Premier Tajlandii rozwiązuje parlament

Po trwających od miesiąca antyrządowych demonstracjach premier Tajlandii Yingluck Shinawatra ogłosiła dziś rozwiązanie parlamentu. Opozycja zapowiedziała jednak kontynuowanie protestów, których celem jest dymisja rządu.

W wystąpieniu telewizyjnym Yingluck Shinawatra zapewniła, że chce „jak najszybszego” rozpisania przedterminowych wyborów parlamentarnych. Zapowiedziała, że do czasu wyborów jej gabinet pozostanie przy władzy. Podkreśliła jednocześnie, że decyzję o rozwiązaniu parlamentu musi jeszcze zaakceptować król.

Po tym oświadczeniu Jaropong Ruangsuwan, przywódca rządzącej Partii dla Tajów, z której wywodzi się szefowa rządu, zapowiedział, że premier Yingluck Shinawatra będzie się ubiegać o mandat w najbliższych wyborach. „Na pewno wystartuje w wyborach, skoro pracowała z partią przez cały czas. Rozwiązaliśmy parlament, ponieważ jesteśmy pewni swego (…) Chcemy, by (opozycyjna) Partia Demokratyczna wzięła udział w wyborach, a nie grała w gry uliczne” – powiedział Jaropong, odnosząc się do antyrządowych protestów na ulicach Bangkoku.

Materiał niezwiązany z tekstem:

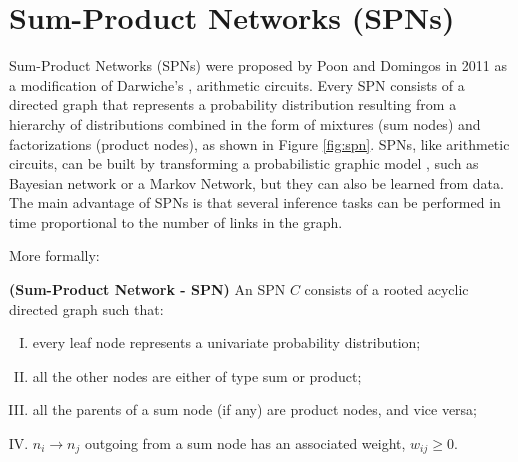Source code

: \section{Sum-Product Networks (SPNs)}
Sum-Product Networks (SPNs) were proposed by Poon and Domingos \cite{poon2011sum} in 2011 as a modification of Darwiche's \cite{Darwiche:2002fj}, \cite{DBLP:journals/corr/abs-1301-3847} arithmetic circuits. Every SPN consists of a directed graph that represents a probability distribution resulting from a hierarchy of distributions combined in the form of mixtures (sum nodes) and factorizations (product nodes), as shown in Figure \ref{fig:spn}. SPNs, like arithmetic circuits, can be built by transforming a probabilistic graphic model \cite{koller2009probabilistic}, such as Bayesian network or a Markov Network, but they can also be learned from data. The main advantage of SPNs is that several inference tasks can be performed in time proportional to the number of links in the graph.

More formally:

\begin{definition}{\textbf{(Sum-Product Network - SPN)}}
\label{def:evi}
An SPN $C$ consists of a rooted acyclic directed graph such that:
\begin{enumerate}[I.]
  \item every leaf node represents a univariate probability distribution;
  \item all the other nodes are either of type sum or product;
  \item all the parents of a sum node (if any) are product nodes, and vice versa;
  \item $n_i \rightarrow n_j$ outgoing from a sum node has an associated weight, $w_{ij} \geq 0$.
\end{enumerate}
\end{definition}

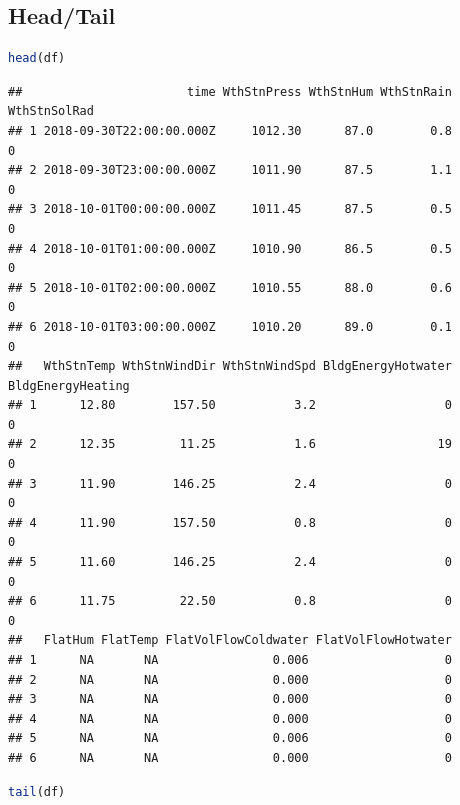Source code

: \documentclass[
]{book}
\begin{document}
\hypertarget{headtail}{%
\subsection{Head/Tail}\label{headtail}}

\begin{lstlisting}[language=R]
head(df)
\end{lstlisting}

\begin{lstlisting}
##                       time WthStnPress WthStnHum WthStnRain WthStnSolRad
## 1 2018-09-30T22:00:00.000Z     1012.30      87.0        0.8            0
## 2 2018-09-30T23:00:00.000Z     1011.90      87.5        1.1            0
## 3 2018-10-01T00:00:00.000Z     1011.45      87.5        0.5            0
## 4 2018-10-01T01:00:00.000Z     1010.90      86.5        0.5            0
## 5 2018-10-01T02:00:00.000Z     1010.55      88.0        0.6            0
## 6 2018-10-01T03:00:00.000Z     1010.20      89.0        0.1            0
##   WthStnTemp WthStnWindDir WthStnWindSpd BldgEnergyHotwater BldgEnergyHeating
## 1      12.80        157.50           3.2                  0                 0
## 2      12.35         11.25           1.6                 19                 0
## 3      11.90        146.25           2.4                  0                 0
## 4      11.90        157.50           0.8                  0                 0
## 5      11.60        146.25           2.4                  0                 0
## 6      11.75         22.50           0.8                  0                 0
##   FlatHum FlatTemp FlatVolFlowColdwater FlatVolFlowHotwater
## 1      NA       NA                0.006                   0
## 2      NA       NA                0.000                   0
## 3      NA       NA                0.000                   0
## 4      NA       NA                0.000                   0
## 5      NA       NA                0.006                   0
## 6      NA       NA                0.000                   0
\end{lstlisting}

\begin{lstlisting}[language=R]
tail(df)
\end{lstlisting}
\end{document}
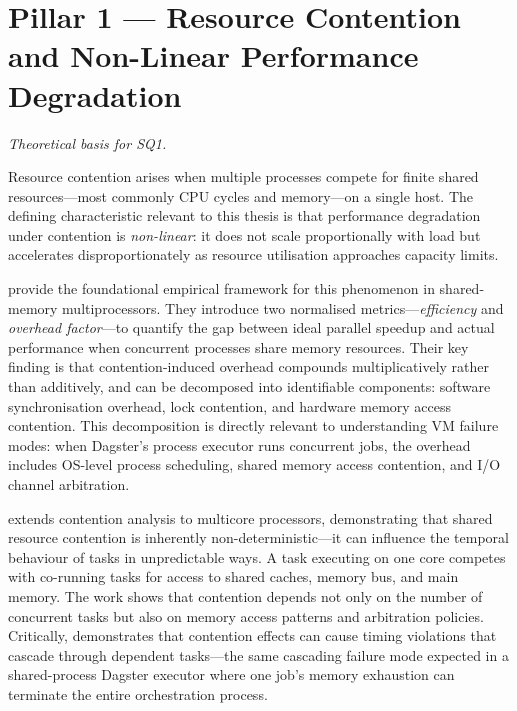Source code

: 
\section{Pillar 1 --- Resource Contention and Non-Linear Performance Degradation}
\label{sec:pillar1}

\emph{Theoretical basis for SQ1.}

Resource contention arises when multiple processes compete for finite shared resources---most commonly CPU cycles and memory---on a single host. The defining characteristic relevant to this thesis is that performance degradation under contention is \emph{non-linear}: it does not scale proportionally with load but accelerates disproportionately as resource utilisation approaches capacity limits.

\citet{nanda1991} provide the foundational empirical framework for this phenomenon in shared-memory multiprocessors. They introduce two normalised metrics---\emph{efficiency} and \emph{overhead factor}---to quantify the gap between ideal parallel speedup and actual performance when concurrent processes share memory resources. Their key finding is that contention-induced overhead compounds multiplicatively rather than additively, and can be decomposed into identifiable components: software synchronisation overhead, lock contention, and hardware memory access contention. This decomposition is directly relevant to understanding VM failure modes: when Dagster's process executor runs concurrent jobs, the overhead includes OS-level process scheduling, shared memory access contention, and I/O channel arbitration.

\citet{arora2023} extends contention analysis to multicore processors, demonstrating that shared resource contention is inherently non-deterministic---it can influence the temporal behaviour of tasks in unpredictable ways. A task executing on one core competes with co-running tasks for access to shared caches, memory bus, and main memory. The work shows that contention depends not only on the number of concurrent tasks but also on memory access patterns and arbitration policies. Critically, \citeauthor{arora2023} demonstrates that contention effects can cause timing violations that cascade through dependent tasks---the same cascading failure mode expected in a shared-process Dagster executor where one job's memory exhaustion can terminate the entire orchestration process.

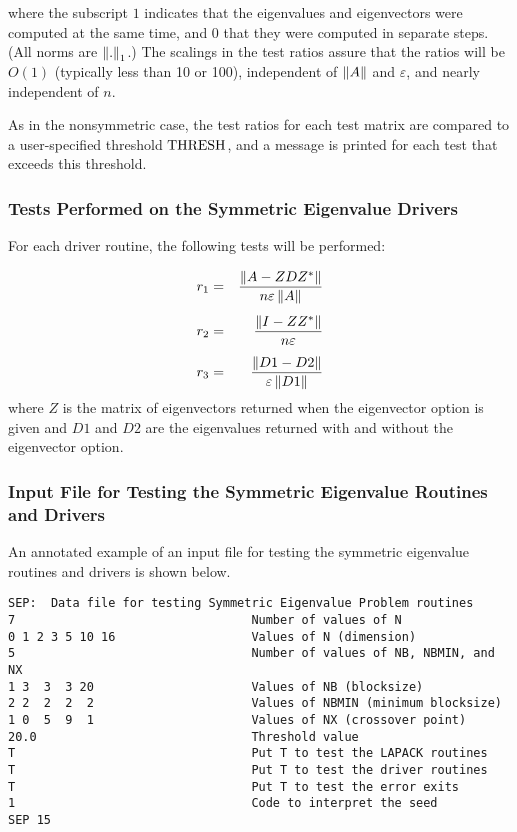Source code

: where the subscript $1$ indicates that the eigenvalues and eigenvectors
were computed at the same time,
and $0$ that they were computed in separate steps.
(All norms are $\left\|{.}\right\|_1$.)
The scalings in the test ratios assure that the ratios will be $O(1)$
(typically less than 10 or 100),
independent of $\left\| A\right\|$ and $\varepsilon$,
and nearly independent of $n$.

As in the nonsymmetric case, the test ratios for each test
matrix are compared to a user-specified threshold ${\rm THRESH}$,
and a message is printed for each test that exceeds this threshold.

\subsubsection{Tests Performed on the Symmetric Eigenvalue Drivers}

\dent
For each driver routine, the following tests will be performed:

\begin{eqnarray}
          r_1&=&\frac{\left\| A - Z D Z^* \right\|}
                {n \varepsilon \left\| A \right\|} \nonumber\\[1ex] 
          r_2&=&\frac{\left\| I - Z Z^* \right\|}
                {n \varepsilon } \nonumber\\[1ex]
          r_3&=&\frac{\left\| D1 - D2 \right\|}
                {\varepsilon \left\| D1 \right\|} \nonumber
\end{eqnarray}
where $Z$ is the matrix of eigenvectors returned when the
eigenvector option is given and $D1$ and $D2$ are the eigenvalues
returned with and without the eigenvector option.

\subsubsection{Input File for Testing the Symmetric Eigenvalue Routines
and Drivers}

\dent
An annotated example of an input file for testing the symmetric
eigenvalue routines and drivers is shown below.

\begin{verbatim}
SEP:  Data file for testing Symmetric Eigenvalue Problem routines
7                                 Number of values of N
0 1 2 3 5 10 16                   Values of N (dimension)
5                                 Number of values of NB, NBMIN, and NX
1 3  3  3 20                      Values of NB (blocksize)
2 2  2  2  2                      Values of NBMIN (minimum blocksize)
1 0  5  9  1                      Values of NX (crossover point)
20.0                              Threshold value
T                                 Put T to test the LAPACK routines
T                                 Put T to test the driver routines
T                                 Put T to test the error exits
1                                 Code to interpret the seed
SEP 15
\end{verbatim}

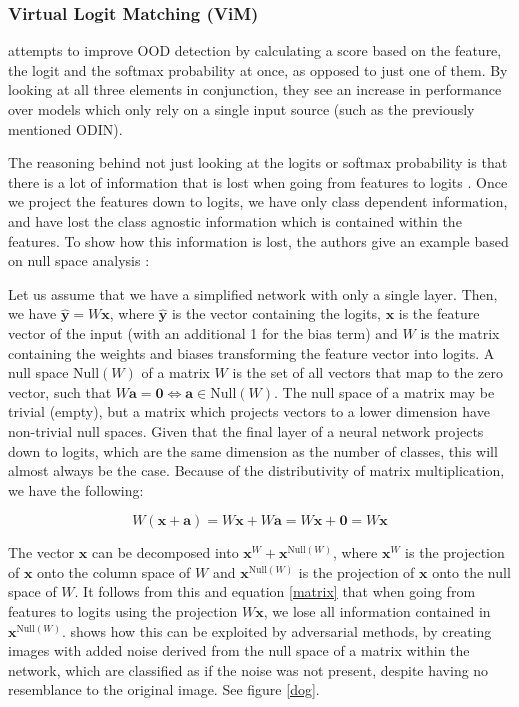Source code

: \documentclass[UKenglish]{uiomasterthesis} %
\theoremstyle{definition}
\begin{document}
\subsubsection{Virtual Logit Matching (ViM)}

\cite{vim} attempts to improve OOD detection by calculating a score based on the feature, the logit and the softmax probability at once, as opposed to just one of them. By looking at all three elements in conjunction, they see an increase in performance over models which only rely on a single input source (such as the previously mentioned ODIN).

The reasoning behind not just looking at the logits or softmax probability is that there is a lot of information that is lost when going from features to logits \cite{vim}. Once we project the features down to logits, we have only class dependent information, and have lost the class agnostic information which is contained within the features. To show how this information is lost, the authors give an example based on null space analysis \cite{nusa}:

Let us assume that we have a simplified network with only a single layer. Then, we have $\hat{\bm{y}} = W \bm{x}$, where $\hat{\bm{y}}$ is the vector containing the logits, $\bm{x}$ is the feature vector of the input (with an additional 1 for the bias term) and $W$ is the matrix containing the weights and biases transforming the feature vector into logits. A null space $\text{Null}(W)$ of a matrix $W$ is the set of all vectors that map to the zero vector, such that $W \bm{a} = \bm{0} \iff \bm{a} \in \text{Null}(W)$. The null space of a matrix may be trivial (empty), but a matrix which projects vectors to a lower dimension have non-trivial null spaces. Given that the final layer of a neural network projects down to logits, which are the same dimension as the number of classes, this will almost always be the case. Because of the distributivity of matrix multiplication, we have the following:

\begin{equation}
W (\bm{x} + \bm{a}) = W \bm{x} + W \bm{a} = W \bm{x} + \bm{0} = W \bm{x}
\label{matrix}
\end{equation}

The vector $\bm{x}$ can be decomposed into $\bm{x}^W + \bm{x}^{\text{Null}(W)}$, where $\bm{x}^W$ is the projection of $\bm{x}$ onto the column space of $W$ and $\bm{x}^{\text{Null}(W)}$ is the projection of $\bm{x}$ onto the null space of $W$. It follows from this and equation \ref{matrix} that when going from features to logits using the projection $W \bm{x}$, we lose all information contained in $\bm{x}^{\text{Null}(W)}$. \cite{nusa} shows how this can be exploited by adversarial methods, by creating images with added noise derived from the null space of a matrix within the network, which are classified as if the noise was not present, despite having no resemblance to the original image. See figure \ref{dog}.
\end{document}
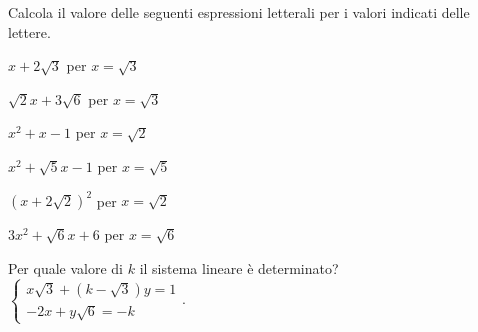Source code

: \pagebreak %

\begin{esercizio}%
Calcola il valore delle seguenti espressioni letterali per i valori indicati 
delle lettere.
\begin{htmulticols}{2}
\begin{enumeratea}
\item \(x+2\sqrt 3\) per \(x=\sqrt 3\)
\item \(\sqrt 2x+3\sqrt 6\) per \(x=\sqrt{3}\)
\item \(x^2+x-1\) per \(x=\sqrt 2\)
\item \(x^2+\sqrt 5x-1\) per \(x=\sqrt 5\)
\item \((x+2\sqrt 2)^2\) per \(x=\sqrt 2\)
\item \(3x^2+\sqrt 6x +6\) per \(x=\sqrt 6\)
\end{enumeratea}
\end{htmulticols}
\end{esercizio}



\begin{esercizio}%
Per quale valore di \(k\) il sistema lineare è determinato?
\(\left\{\begin{array}{l}{x\sqrt 3+(k-\sqrt 3)y=1}\\
{-2x+y\sqrt 6=-k} \end{array}\right..\)
\end{esercizio}


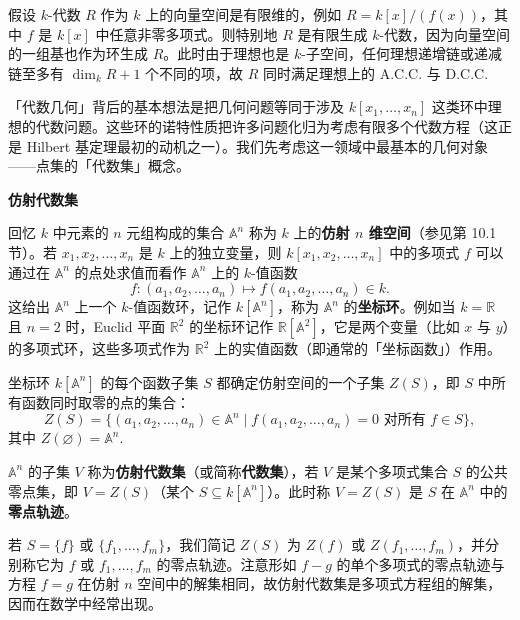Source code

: \begin{example}
假设 \(k\)-代数 \(R\) 作为 \(k\) 上的向量空间是有限维的，例如 \(R = k[x]/(f(x))\)，其中 \(f\) 是 \(k[x]\) 中任意非零多项式。则特别地 \(R\) 是有限生成 \(k\)-代数，因为向量空间的一组基也作为环生成 \(R\)。此时由于理想也是 \(k\)-子空间，任何理想递增链或递减链至多有 \(\dim_kR+1\) 个不同的项，故 \(R\) 同时满足理想上的 A.C.C. 与 D.C.C.
\end{example}

「代数几何」背后的基本想法是把几何问题等同于涉及 \(k[x_1, \ldots, x_n]\) 这类环中理想的代数问题。这些环的诺特性质把许多问题化归为考虑有限多个代数方程（这正是 Hilbert 基定理最初的动机之一）。我们先考虑这一领域中最基本的几何对象——点集的「代数集」概念。

\noindent\textbf{仿射代数集}

回忆 \(k\) 中元素的 \(n\) 元组构成的集合 \(\mathbb{A}^n\) 称为 \(k\) 上的\textbf{仿射 \(n\) 维空间}（参见第 10.1 节）。若 \(x_1, x_2, \ldots, x_n\) 是 \(k\) 上的独立变量，则 \(k[x_1, x_2, \ldots, x_n]\) 中的多项式 \(f\) 可以通过在 \(\mathbb{A}^n\) 的点处求值而看作 \(\mathbb{A}^n\) 上的 \(k\)-值函数
\[
f : (a_1, a_2, \ldots, a_n) \mapsto f(a_1, a_2, \ldots, a_n) \in k.
\]
这给出 \(\mathbb{A}^n\) 上一个 \(k\)-值函数环，记作 \(k[\mathbb{A}^n]\)，称为 \(\mathbb{A}^n\) 的\textbf{坐标环}。例如当 \(k = \mathbb{R}\) 且 \(n = 2\) 时，Euclid 平面 \(\mathbb{R}^2\) 的坐标环记作 \(\mathbb{R}[\mathbb{A}^2]\)，它是两个变量（比如 \(x\) 与 \(y\)）的多项式环，这些多项式作为 \(\mathbb{R}^2\) 上的实值函数（即通常的「坐标函数」）作用。

坐标环 \(k[\mathbb{A}^n]\) 的每个函数子集 \(S\) 都确定仿射空间的一个子集 \(Z(S)\)，即 \(S\) 中所有函数同时取零的点的集合：
\[
Z(S) = \{(a_1, a_2, \ldots, a_n) \in \mathbb{A}^n \mid f(a_1, a_2, \ldots, a_n) = 0 \text{ 对所有 } f \in S\},
\]
其中 \(Z(\varnothing) = \mathbb{A}^n\).

\begin{definition}
\(\mathbb{A}^n\) 的子集 \(V\) 称为\textbf{仿射代数集}（或简称\textbf{代数集}），若 \(V\) 是某个多项式集合 \(S\) 的公共零点集，即 \(V = Z(S)\)（某个 \(S \subseteq k[\mathbb{A}^n]\)）。此时称 \(V = Z(S)\) 是 \(S\) 在 \(\mathbb{A}^n\) 中的\textbf{零点轨迹}。
\end{definition}

若 \(S = \{f\}\) 或 \(\{f_1, \ldots, f_m\}\)，我们简记 \(Z(S)\) 为 \(Z(f)\) 或 \(Z(f_1, \ldots, f_m)\)，并分别称它为 \(f\) 或 \(f_1, \ldots, f_m\) 的零点轨迹。注意形如 \(f-g\) 的单个多项式的零点轨迹与方程 \(f = g\) 在仿射 \(n\) 空间中的解集相同，故仿射代数集是多项式方程组的解集，因而在数学中经常出现。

Przywódca Partii Demokratycznej i były premier Abhisit Vejjajiva powiedział, że rozwiązanie parlamentu jest dopiero pierwszym krokiem do opanowania kryzysu politycznego w Tajlandii. Spytany, czy wystartuje w wyborach, odparł: „Dzisiaj maszerujemy. Pójdziemy pod siedzibę rządu”.

Od kilku tygodni w stolicy Tajlandii trwają antyrządowe protesty. Zginęły w nich co najmniej cztery osoby, a ponad 260 zostało rannych. Na poniedziałek opozycja zapowiedziała „marsz miliona”, który „ostatecznie przesądzi o upadku rządu”.

Protesty rozpoczęły się w Bangkoku w zeszłym miesiącu, gdy rząd poparł projekt ustawy amnestyjnej, która mogłaby umożliwić powrót do Tajlandii brata obecnej premier, byłego szefa rządu Thaksina Shinawatry, skazanego w 2008 roku na więzienie za korupcję.